Тяжело ступая, согнувшись в три погибели и не поднимая глаз от земли, к мельнице приближался дюжий мужик. На его широких плечах высилась целая конструкция, более всего походившая на дом. Прямо по центру, на загривке, сидела, свесив толстые ноги в ярких чулках, дородная бабища в цветастом платке, завязанном на макушке луковкой. Она, шумно дуя, пила чай из блюдца и жевала сдобный калач.

На правом плече мужика попыхивал самовар. Пристроившаяся рядом с ним круглощекая девушка лет шестнадцати наливала в чашку чай и одну за одной таскала ириски из вазочки. На левом плече, уткнувшись носом в пуховую подушку, храпела усатая старуха.

Дойдя до перегороженных мостков, мужик остановился и тяжело вздохнул. Тут же с его плеча соскочила на землю девушка и подала мужику чашку чая: «Выпейте батюшка.
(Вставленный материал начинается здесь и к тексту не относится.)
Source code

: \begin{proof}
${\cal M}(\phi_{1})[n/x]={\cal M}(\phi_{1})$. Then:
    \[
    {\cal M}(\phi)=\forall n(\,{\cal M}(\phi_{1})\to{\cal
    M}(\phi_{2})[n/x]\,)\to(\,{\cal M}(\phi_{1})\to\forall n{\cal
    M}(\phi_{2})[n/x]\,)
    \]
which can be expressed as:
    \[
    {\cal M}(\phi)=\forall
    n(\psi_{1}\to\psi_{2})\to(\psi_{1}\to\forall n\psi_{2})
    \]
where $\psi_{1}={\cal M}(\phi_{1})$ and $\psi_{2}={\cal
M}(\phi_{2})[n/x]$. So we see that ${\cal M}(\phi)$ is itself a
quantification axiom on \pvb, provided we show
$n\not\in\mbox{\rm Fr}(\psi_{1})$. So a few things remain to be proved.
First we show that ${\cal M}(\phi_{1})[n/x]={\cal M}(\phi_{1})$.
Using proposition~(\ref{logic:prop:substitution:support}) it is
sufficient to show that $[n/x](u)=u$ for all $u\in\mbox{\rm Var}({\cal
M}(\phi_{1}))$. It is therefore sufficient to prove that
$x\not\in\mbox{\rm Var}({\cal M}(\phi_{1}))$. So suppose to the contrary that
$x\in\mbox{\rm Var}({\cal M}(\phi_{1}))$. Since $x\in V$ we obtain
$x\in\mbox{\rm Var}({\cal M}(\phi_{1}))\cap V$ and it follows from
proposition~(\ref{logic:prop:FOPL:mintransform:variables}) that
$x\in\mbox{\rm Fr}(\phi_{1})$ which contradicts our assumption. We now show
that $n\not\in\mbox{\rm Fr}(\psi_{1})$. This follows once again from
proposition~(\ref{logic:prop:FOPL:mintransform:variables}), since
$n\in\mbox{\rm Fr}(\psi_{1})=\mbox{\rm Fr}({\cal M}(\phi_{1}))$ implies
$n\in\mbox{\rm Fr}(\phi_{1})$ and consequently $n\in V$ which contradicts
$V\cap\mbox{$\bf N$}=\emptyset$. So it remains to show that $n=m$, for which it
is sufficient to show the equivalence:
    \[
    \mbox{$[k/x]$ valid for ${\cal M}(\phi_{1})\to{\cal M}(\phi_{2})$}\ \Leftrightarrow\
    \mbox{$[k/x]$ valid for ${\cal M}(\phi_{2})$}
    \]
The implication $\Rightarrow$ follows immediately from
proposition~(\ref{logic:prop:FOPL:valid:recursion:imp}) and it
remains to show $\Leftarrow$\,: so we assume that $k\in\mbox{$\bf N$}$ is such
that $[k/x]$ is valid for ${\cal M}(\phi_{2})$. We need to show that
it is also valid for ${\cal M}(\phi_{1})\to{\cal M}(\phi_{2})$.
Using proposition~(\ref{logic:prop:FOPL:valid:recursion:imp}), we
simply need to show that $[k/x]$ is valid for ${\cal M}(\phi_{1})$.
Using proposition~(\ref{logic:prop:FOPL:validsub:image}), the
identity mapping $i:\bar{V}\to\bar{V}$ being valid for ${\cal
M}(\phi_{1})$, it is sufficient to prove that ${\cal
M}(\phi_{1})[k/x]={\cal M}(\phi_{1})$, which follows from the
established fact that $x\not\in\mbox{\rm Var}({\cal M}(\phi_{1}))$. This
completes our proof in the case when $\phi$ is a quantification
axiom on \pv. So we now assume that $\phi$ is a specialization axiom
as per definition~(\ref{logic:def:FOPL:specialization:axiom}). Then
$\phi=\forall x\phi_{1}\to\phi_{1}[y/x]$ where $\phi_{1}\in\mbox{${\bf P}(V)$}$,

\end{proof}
В горле, должно быть, пересохло.» Ласково глядя на отца, она напоила его чаем и накормила калачом. Была девчушка ладная, крепенькая и наливная, как зеленое яблочко с красным бочком. Тугая рыжеватая коса шлепала ее по спине, босые розовые пятки сверкали в пыли.

«Здравствуйте, люди добрые!» – вступил в беседу дед. – «Вы кто ж такие будете?»

«Захребетники мы,» – легко пояснила девушка. – «Сидим вот все на шее у батюшки.»

«Чего только на белом свете не бывает,» – подивился дед.

Пока девчушка отбежала в кусты по малой надобности, мужик, по прозванию Антип, вступил в переговоры с мельником.

«Почем проход по мосту?»

«Одна деньга с человека.»

Порывшись в кошеле, висящем на шее, Антип вынул монетку, протер ее о штаны и подал мельнику. Тот, однако, деньгу не взял, для верности даже спрятав руки за спину.

«Одна деньга за одного человека, а вас четверо,» – пояснил он.

«Так идти по мосту будет только один,» – встряла баба в платке-луковке.

Возразить мельнику оказалось нечего. Логический спор зашел в тупик.

«Бери деньгу и отворяй,» – скомандовала баба. – «А то вброд перейдем, вообще ничего не получишь. Груша, полезай на место.»

Девушка, потупив глаза, неловко устроилась у самовара. Антип, согнувшись, зашагал по мосту.

«Овцы,» – зло сплюнул мельник им вслед, когда компания удалилась на приличное расстояние. Торговаться с мельником, находящимся в расстроенных чувствах, не имело смысла. Дед Богдан с сожалением проводил взглядом две деньги, упавшие в бездонную мошну мельника и вступил на мост.